Expulsion "conditionnelle" ordonnée en référé avec suspension des effets de la clause résolutoire Cour de cassation — JCP REFERES

Texte intégral

TRIBUNAL JUDICIAIRE [Adresse 8] [Adresse 1] [Adresse 6] [Localité 3]

NAC: 5AA

N° RG 24/03042 - N° Portalis DBX4-W-B7I-TGY2

ORDONNANCE DE RÉFÉRÉ

N° B

DU : 06 Février 2025

S.A. [Adresse 7]

C/

[M] [Y]

Expédition revêtue de la formule exécutoire délivrée le 06 Février 2025

à SCP LARRAT

Expédition délivrée à toutes les parties

ORDONNANCE DE RÉFÉRÉ

Le Jeudi 06 Février 2025, le Tribunal judiciaire de TOULOUSE,

Sous la présidence de Florence LEBON, Vice Présidente au Tribunal judiciaire de TOULOUSE, chargée des contentieux de la protection, statuant en qualité de Juge des référés, assistée de Maria RODRIGUES Greffier, lors des débats et Alyssa BENMIHOUB chargé des opérations de mise à disposition.

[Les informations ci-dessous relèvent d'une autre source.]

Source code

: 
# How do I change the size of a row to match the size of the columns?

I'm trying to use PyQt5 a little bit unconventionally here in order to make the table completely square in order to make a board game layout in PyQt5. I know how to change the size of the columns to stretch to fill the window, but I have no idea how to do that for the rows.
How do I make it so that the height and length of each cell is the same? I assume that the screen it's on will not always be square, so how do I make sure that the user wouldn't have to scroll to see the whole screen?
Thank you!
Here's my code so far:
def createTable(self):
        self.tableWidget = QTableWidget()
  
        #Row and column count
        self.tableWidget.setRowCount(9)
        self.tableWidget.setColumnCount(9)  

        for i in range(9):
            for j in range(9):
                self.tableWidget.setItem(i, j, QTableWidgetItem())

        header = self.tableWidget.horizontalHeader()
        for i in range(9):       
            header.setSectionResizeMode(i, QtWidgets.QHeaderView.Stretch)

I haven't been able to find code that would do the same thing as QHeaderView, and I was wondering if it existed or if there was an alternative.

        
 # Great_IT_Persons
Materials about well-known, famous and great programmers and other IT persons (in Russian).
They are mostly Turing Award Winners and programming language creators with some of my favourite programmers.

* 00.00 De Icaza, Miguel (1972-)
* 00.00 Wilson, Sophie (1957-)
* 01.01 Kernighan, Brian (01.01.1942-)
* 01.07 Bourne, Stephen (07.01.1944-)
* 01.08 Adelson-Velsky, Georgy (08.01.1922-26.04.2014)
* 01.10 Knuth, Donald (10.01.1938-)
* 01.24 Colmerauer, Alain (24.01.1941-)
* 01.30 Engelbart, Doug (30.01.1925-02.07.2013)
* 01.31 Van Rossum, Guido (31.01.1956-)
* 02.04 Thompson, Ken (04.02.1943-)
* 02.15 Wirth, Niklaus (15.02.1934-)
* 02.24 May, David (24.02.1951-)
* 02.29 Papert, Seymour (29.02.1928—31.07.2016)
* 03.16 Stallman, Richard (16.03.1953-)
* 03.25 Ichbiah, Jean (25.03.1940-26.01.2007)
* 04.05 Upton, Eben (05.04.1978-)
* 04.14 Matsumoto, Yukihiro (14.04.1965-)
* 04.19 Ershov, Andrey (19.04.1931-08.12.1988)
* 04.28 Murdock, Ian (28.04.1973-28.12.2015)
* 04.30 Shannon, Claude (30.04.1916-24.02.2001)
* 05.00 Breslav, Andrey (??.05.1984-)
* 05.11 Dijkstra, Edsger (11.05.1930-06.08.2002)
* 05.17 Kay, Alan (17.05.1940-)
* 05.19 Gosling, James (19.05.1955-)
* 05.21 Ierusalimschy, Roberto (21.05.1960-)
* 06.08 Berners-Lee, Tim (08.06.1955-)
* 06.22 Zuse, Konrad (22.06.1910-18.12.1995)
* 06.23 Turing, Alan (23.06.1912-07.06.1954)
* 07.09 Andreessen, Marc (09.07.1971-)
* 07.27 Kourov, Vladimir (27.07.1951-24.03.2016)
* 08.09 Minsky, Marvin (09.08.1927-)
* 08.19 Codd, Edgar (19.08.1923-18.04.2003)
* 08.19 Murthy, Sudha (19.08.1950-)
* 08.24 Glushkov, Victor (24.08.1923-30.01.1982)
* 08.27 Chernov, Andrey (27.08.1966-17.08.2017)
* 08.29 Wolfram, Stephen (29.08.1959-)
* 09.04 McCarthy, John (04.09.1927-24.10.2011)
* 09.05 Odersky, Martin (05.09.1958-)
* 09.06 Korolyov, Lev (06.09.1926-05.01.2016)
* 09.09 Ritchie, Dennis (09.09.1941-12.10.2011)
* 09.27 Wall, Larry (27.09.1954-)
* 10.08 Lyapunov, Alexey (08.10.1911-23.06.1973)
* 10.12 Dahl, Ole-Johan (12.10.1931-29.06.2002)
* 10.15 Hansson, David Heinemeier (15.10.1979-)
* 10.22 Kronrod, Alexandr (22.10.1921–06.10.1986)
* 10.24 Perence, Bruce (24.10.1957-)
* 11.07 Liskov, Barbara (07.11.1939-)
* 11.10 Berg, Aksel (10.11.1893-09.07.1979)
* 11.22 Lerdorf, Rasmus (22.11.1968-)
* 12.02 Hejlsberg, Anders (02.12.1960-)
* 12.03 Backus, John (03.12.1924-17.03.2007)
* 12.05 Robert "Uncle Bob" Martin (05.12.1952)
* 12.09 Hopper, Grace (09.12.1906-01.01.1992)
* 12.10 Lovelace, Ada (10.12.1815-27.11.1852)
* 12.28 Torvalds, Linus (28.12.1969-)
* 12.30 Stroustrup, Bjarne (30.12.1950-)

Après débats à l'audience du 10 Décembre 2024, a rendu l’ordonnance de référé suivante, mise à disposition conformément à l'article 450 et suivants du Code de Procédure Civile, les parties ayant été avisées préalablement ;

ENTRE :

DEMANDERESSE

S.A. HLM PATRIMOINE LANGUEDOCIENNE, dont le siège social est sis [Adresse 4]

représentée par la SCP LARRAT, avocats au barreau de TOULOUSE

ET

DÉFENDEUR

M. [M] [Y], demeurant [Adresse 5]

comparant en personne

RAPPEL DES FAITS

Par contrat du 06 octobre 2022, la S.A. [Adresse 7] a donné à bail à Monsieur [M] [Y] un appartement à usage d'habitation (n°0015), situé [Adresse 2] pour un loyer mensuel de 371,65 euros et une provision sur charges mensuelle de 70,22 euros.

Le 04 avril 2024, la S.A. HLM PATRIMOINE LANGUEDOCIENNE a fait signifier à Monsieur [M] [Y] un commandement de payer les loyers et charges impayés visant la clause résolutoire.

Par acte de commissaire de justice en date du 26 juillet 2024, la S.A. [Adresse 7] a ensuite fait assigner Monsieur [M] [Y] devant le juge des contentieux de la protection de [Localité 9] statuant en référé pour obtenir le constat de la résiliation de plein droit du bail par le jeu de la clause résolutoire, son expulsion ainsi que celle de tout occupant de son chef, au besoin avec l'assistance de la force publique et d'un serrurier, et sa condamnation au paiement : - à titre provisionnelle de la somme de 1.234,54 euros, représentant les loyers et charges impayés à la date du commandement de payer, somme à parfaire au jour de l'audience, - à titre provisionnel, des loyers et charges impayés du jour du commandement de payer au jour du jugement à intervenir et avec intérêts, - d'une indemnité d’occupation mensuelle, fixée provisoirement, au montant actuel du loyer et des charges jusqu’au départ effectif des lieux, laquelle indemnité sera indexée tout comme le loyer, et ce avec intérêts de droit, - d'une somme de 700 euros au titre de l'article 700 du code de procédure civile et des frais et dépens de la présente instance, en ce compris le coût du commandement de payer, de l’assignation, et le cas échéant les actes signifiés dans le cadre des mesures conservatoires qui ont été prises sur les biens et valeurs mobilières.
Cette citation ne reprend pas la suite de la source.